* [Exercise instructions]
Your task is to output all the records below, word for word.

* [Extracted entries]

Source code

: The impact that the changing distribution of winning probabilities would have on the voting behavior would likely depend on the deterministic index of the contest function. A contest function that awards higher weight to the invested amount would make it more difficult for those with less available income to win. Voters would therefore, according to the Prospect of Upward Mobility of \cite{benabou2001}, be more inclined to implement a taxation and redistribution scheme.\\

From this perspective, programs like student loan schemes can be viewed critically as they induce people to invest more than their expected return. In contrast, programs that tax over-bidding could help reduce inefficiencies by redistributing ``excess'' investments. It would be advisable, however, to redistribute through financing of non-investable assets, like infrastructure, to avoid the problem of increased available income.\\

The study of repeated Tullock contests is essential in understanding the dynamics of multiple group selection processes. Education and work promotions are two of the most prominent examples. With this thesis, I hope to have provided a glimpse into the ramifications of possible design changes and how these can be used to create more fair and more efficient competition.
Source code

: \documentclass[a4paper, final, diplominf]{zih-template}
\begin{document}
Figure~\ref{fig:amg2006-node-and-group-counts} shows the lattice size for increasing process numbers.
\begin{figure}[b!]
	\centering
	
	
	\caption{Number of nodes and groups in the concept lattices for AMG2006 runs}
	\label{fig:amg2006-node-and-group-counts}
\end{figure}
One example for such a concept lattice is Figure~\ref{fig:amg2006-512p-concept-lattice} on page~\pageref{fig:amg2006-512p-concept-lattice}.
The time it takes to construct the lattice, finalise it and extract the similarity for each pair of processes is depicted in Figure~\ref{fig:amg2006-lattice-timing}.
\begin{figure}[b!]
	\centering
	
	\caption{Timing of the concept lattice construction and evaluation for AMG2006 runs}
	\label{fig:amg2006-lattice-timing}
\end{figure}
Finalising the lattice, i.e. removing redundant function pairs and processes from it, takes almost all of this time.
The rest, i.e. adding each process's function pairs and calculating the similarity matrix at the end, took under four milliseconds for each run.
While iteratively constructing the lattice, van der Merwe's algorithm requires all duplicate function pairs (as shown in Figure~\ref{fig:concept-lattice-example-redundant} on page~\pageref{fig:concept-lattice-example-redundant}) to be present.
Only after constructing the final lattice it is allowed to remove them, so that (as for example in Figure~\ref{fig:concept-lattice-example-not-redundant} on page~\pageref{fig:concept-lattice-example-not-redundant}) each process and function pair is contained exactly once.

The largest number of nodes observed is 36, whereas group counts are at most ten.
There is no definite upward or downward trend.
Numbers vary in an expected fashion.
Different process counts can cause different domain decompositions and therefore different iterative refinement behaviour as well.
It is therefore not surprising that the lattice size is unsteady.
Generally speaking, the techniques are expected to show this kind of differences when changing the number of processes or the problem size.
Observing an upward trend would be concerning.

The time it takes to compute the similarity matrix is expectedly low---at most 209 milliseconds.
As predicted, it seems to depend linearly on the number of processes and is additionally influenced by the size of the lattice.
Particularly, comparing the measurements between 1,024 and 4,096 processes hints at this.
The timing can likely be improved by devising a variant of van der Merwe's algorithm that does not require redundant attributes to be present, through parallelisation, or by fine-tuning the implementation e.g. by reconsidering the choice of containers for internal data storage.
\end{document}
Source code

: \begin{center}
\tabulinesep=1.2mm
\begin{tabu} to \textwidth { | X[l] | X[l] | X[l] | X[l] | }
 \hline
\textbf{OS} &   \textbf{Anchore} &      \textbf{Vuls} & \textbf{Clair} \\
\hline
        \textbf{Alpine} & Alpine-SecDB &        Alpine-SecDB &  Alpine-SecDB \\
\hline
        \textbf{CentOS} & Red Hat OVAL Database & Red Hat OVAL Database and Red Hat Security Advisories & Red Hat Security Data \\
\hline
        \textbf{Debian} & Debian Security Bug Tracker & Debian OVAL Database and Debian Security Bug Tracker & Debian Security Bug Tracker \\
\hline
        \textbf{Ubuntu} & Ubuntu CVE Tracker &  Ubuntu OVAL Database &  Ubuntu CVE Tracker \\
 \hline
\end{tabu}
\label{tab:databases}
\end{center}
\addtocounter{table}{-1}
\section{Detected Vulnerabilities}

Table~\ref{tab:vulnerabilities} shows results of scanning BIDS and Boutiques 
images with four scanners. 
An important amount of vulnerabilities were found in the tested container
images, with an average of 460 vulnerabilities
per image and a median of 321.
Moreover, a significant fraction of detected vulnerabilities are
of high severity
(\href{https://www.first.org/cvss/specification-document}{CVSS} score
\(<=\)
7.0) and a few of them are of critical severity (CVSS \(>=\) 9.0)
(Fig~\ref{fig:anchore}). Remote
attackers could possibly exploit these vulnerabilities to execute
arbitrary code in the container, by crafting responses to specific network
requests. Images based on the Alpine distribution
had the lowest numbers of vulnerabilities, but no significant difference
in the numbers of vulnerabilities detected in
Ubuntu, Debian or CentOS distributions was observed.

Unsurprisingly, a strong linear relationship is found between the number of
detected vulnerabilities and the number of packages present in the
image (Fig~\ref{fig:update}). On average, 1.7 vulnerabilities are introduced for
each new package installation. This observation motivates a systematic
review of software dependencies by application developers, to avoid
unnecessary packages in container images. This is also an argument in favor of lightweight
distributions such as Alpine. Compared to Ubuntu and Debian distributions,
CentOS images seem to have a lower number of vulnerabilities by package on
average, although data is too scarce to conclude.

* [Result]
Source code

: The impact that the changing distribution of winning probabilities would have on the voting behavior would likely depend on the deterministic index of the contest function. A contest function that awards higher weight to the invested amount would make it more difficult for those with less available income to win. Voters would therefore, according to the Prospect of Upward Mobility of \cite{benabou2001}, be more inclined to implement a taxation and redistribution scheme.\\

From this perspective, programs like student loan schemes can be viewed critically as they induce people to invest more than their expected return. In contrast, programs that tax over-bidding could help reduce inefficiencies by redistributing ``excess'' investments. It would be advisable, however, to redistribute through financing of non-investable assets, like infrastructure, to avoid the problem of increased available income.\\

The study of repeated Tullock contests is essential in understanding the dynamics of multiple group selection processes. Education and work promotions are two of the most prominent examples. With this thesis, I hope to have provided a glimpse into the ramifications of possible design changes and how these can be used to create more fair and more efficient competition.
Source code

: \documentclass[a4paper, final, diplominf]{zih-template}
\begin{document}
Figure~\ref{fig:amg2006-node-and-group-counts} shows the lattice size for increasing process numbers.
\begin{figure}[b!]
	\centering
	
	
	\caption{Number of nodes and groups in the concept lattices for AMG2006 runs}
	\label{fig:amg2006-node-and-group-counts}
\end{figure}
One example for such a concept lattice is Figure~\ref{fig:amg2006-512p-concept-lattice} on page~\pageref{fig:amg2006-512p-concept-lattice}.
The time it takes to construct the lattice, finalise it and extract the similarity for each pair of processes is depicted in Figure~\ref{fig:amg2006-lattice-timing}.
\begin{figure}[b!]
	\centering
	
	\caption{Timing of the concept lattice construction and evaluation for AMG2006 runs}
	\label{fig:amg2006-lattice-timing}
\end{figure}
Finalising the lattice, i.e. removing redundant function pairs and processes from it, takes almost all of this time.
The rest, i.e. adding each process's function pairs and calculating the similarity matrix at the end, took under four milliseconds for each run.
While iteratively constructing the lattice, van der Merwe's algorithm requires all duplicate function pairs (as shown in Figure~\ref{fig:concept-lattice-example-redundant} on page~\pageref{fig:concept-lattice-example-redundant}) to be present.
Only after constructing the final lattice it is allowed to remove them, so that (as for example in Figure~\ref{fig:concept-lattice-example-not-redundant} on page~\pageref{fig:concept-lattice-example-not-redundant}) each process and function pair is contained exactly once.

The largest number of nodes observed is 36, whereas group counts are at most ten.
There is no definite upward or downward trend.
Numbers vary in an expected fashion.
Different process counts can cause different domain decompositions and therefore different iterative refinement behaviour as well.
It is therefore not surprising that the lattice size is unsteady.
Generally speaking, the techniques are expected to show this kind of differences when changing the number of processes or the problem size.
Observing an upward trend would be concerning.

The time it takes to compute the similarity matrix is expectedly low---at most 209 milliseconds.
As predicted, it seems to depend linearly on the number of processes and is additionally influenced by the size of the lattice.
Particularly, comparing the measurements between 1,024 and 4,096 processes hints at this.
The timing can likely be improved by devising a variant of van der Merwe's algorithm that does not require redundant attributes to be present, through parallelisation, or by fine-tuning the implementation e.g. by reconsidering the choice of containers for internal data storage.
\end{document}
Source code

: \begin{center}
\tabulinesep=1.2mm
\begin{tabu} to \textwidth { | X[l] | X[l] | X[l] | X[l] | }
 \hline
\textbf{OS} &   \textbf{Anchore} &      \textbf{Vuls} & \textbf{Clair} \\
\hline
        \textbf{Alpine} & Alpine-SecDB &        Alpine-SecDB &  Alpine-SecDB \\
\hline
        \textbf{CentOS} & Red Hat OVAL Database & Red Hat OVAL Database and Red Hat Security Advisories & Red Hat Security Data \\
\hline
        \textbf{Debian} & Debian Security Bug Tracker & Debian OVAL Database and Debian Security Bug Tracker & Debian Security Bug Tracker \\
\hline
        \textbf{Ubuntu} & Ubuntu CVE Tracker &  Ubuntu OVAL Database &  Ubuntu CVE Tracker \\
 \hline
\end{tabu}
\label{tab:databases}
\end{center}
\addtocounter{table}{-1}
\section{Detected Vulnerabilities}

Table~\ref{tab:vulnerabilities} shows results of scanning BIDS and Boutiques 
images with four scanners. 
An important amount of vulnerabilities were found in the tested container
images, with an average of 460 vulnerabilities
per image and a median of 321.
Moreover, a significant fraction of detected vulnerabilities are
of high severity
(\href{https://www.first.org/cvss/specification-document}{CVSS} score
\(<=\)
7.0) and a few of them are of critical severity (CVSS \(>=\) 9.0)
(Fig~\ref{fig:anchore}). Remote
attackers could possibly exploit these vulnerabilities to execute
arbitrary code in the container, by crafting responses to specific network
requests. Images based on the Alpine distribution
had the lowest numbers of vulnerabilities, but no significant difference
in the numbers of vulnerabilities detected in
Ubuntu, Debian or CentOS distributions was observed.

Unsurprisingly, a strong linear relationship is found between the number of
detected vulnerabilities and the number of packages present in the
image (Fig~\ref{fig:update}). On average, 1.7 vulnerabilities are introduced for
each new package installation. This observation motivates a systematic
review of software dependencies by application developers, to avoid
unnecessary packages in container images. This is also an argument in favor of lightweight
distributions such as Alpine. Compared to Ubuntu and Debian distributions,
CentOS images seem to have a lower number of vulnerabilities by package on
average, although data is too scarce to conclude.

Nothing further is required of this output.